Les agences de renseignement contrôlent et
diffusent les informations, y compris celles qui sont mises à la disposition du
président. Elles exercent donc également un pouvoir important. Mais depuis
l'arrivée de George Tenet à la tête de la CIA, les agences de renseignement
sont également devenues actives dans la mise en œuvre de la politique.

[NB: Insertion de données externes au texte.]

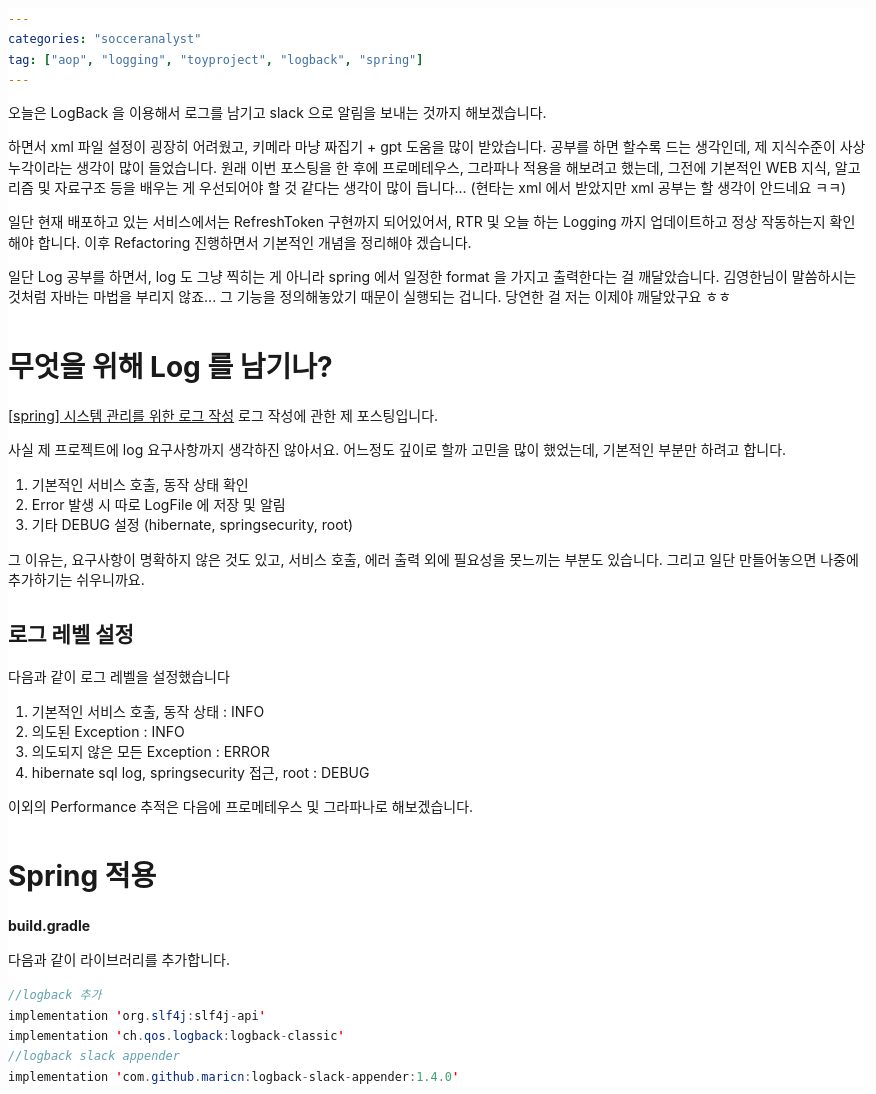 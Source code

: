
 ```yaml
---
categories: "socceranalyst"
tag: ["aop", "logging", "toyproject", "logback", "spring"]
---
```


오늘은 LogBack 을 이용해서 로그를 남기고 slack 으로 알림을 보내는 것까지 해보겠습니다. 

하면서 xml 파일 설정이 굉장히 어려웠고, 키메라 마냥 짜집기 + gpt 도움을 많이 받았습니다. 공부를 하면 할수록 드는 생각인데, 제 지식수준이 사상누각이라는 생각이 많이 들었습니다. 원래 이번 포스팅을 한 후에 프로메테우스, 그라파나 적용을 해보려고 했는데, 그전에 기본적인 WEB 지식, 알고리즘 및 자료구조 등을 배우는 게 우선되어야 할 것 같다는 생각이 많이 듭니다... (현타는 xml 에서 받았지만 xml 공부는 할 생각이 안드네요 ㅋㅋ)

일단 현재 배포하고 있는 서비스에서는 RefreshToken 구현까지 되어있어서, RTR 및 오늘 하는 Logging 까지 업데이트하고 정상 작동하는지 확인해야 합니다. 이후 Refactoring 진행하면서 기본적인 개념을 정리해야 겠습니다.

일단 Log 공부를 하면서, log 도 그냥 찍히는 게 아니라 spring 에서 일정한 format 을 가지고 출력한다는 걸 깨달았습니다. 김영한님이 말씀하시는 것처럼 자바는 마법을 부리지 않죠... 그 기능을 정의해놓았기 때문이 실행되는 겁니다. 당연한 걸 저는 이제야 깨달았구요 ㅎㅎ

# 무엇을 위해 Log 를 남기나?

[[spring\] 시스템 관리를 위한 로그 작성](https://hobeen-kim.github.io/til-spring/Spring-%EC%8B%9C%EC%8A%A4%ED%85%9C-%EA%B4%80%EB%A6%AC%EB%A5%BC-%EC%9C%84%ED%95%9C-%EB%A1%9C%EA%B7%B8-%EC%9E%91%EC%84%B1/) 로그 작성에 관한 제 포스팅입니다.

사실 제 프로젝트에 log 요구사항까지 생각하진 않아서요. 어느정도 깊이로 할까 고민을 많이 했었는데, 기본적인 부분만 하려고 합니다. 

1. 기본적인 서비스 호출, 동작 상태 확인
2. Error 발생 시 따로 LogFile 에 저장 및 알림
3. 기타 DEBUG 설정 (hibernate, springsecurity, root)

그 이유는, 요구사항이 명확하지 않은 것도 있고, 서비스 호출, 에러 출력 외에 필요성을 못느끼는 부분도 있습니다. 그리고 일단 만들어놓으면 나중에 추가하기는 쉬우니까요.

## 로그 레벨 설정

다음과 같이 로그 레벨을 설정했습니다

1. 기본적인 서비스 호출, 동작 상태 : INFO
2. 의도된 Exception : INFO
3. 의도되지 않은 모든 Exception : ERROR
4. hibernate sql log, springsecurity 접근, root : DEBUG

이외의 Performance 추적은 다음에 프로메테우스 및 그라파나로 해보겠습니다.



# Spring 적용

**build.gradle**

다음과 같이 라이브러리를 추가합니다.

```java
//logback 추가
implementation 'org.slf4j:slf4j-api'
implementation 'ch.qos.logback:logback-classic'
//logback slack appender
implementation 'com.github.maricn:logback-slack-appender:1.4.0'
```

Cette situation est problématique, car si les
chefs des services de renseignement élaborent la politique, l'objectivité des
informations et des analyses fournies par leur bureaucratie est remise en
question. Comment l'administration peut-elle être objective lorsque la
politique de l'administration contredit celle sur laquelle le chef des services
de renseignement a bâti sa réputation ?
Actuellement, Bill Burns occupe le poste de
directeur de la CIA. Il s'agit d'un fonctionnaire de carrière du service
extérieur qui incarne les perspectives et les méthodes opérationnelles du
département d'État. Étant donné que le département de la défense sous cette
administration, contrairement aux administrations précédentes, est faible en
termes d'élaboration de politiques, le fonctionnement et la culture de la CIA
ne sont pas fondamentalement différents de ceux du département d'État.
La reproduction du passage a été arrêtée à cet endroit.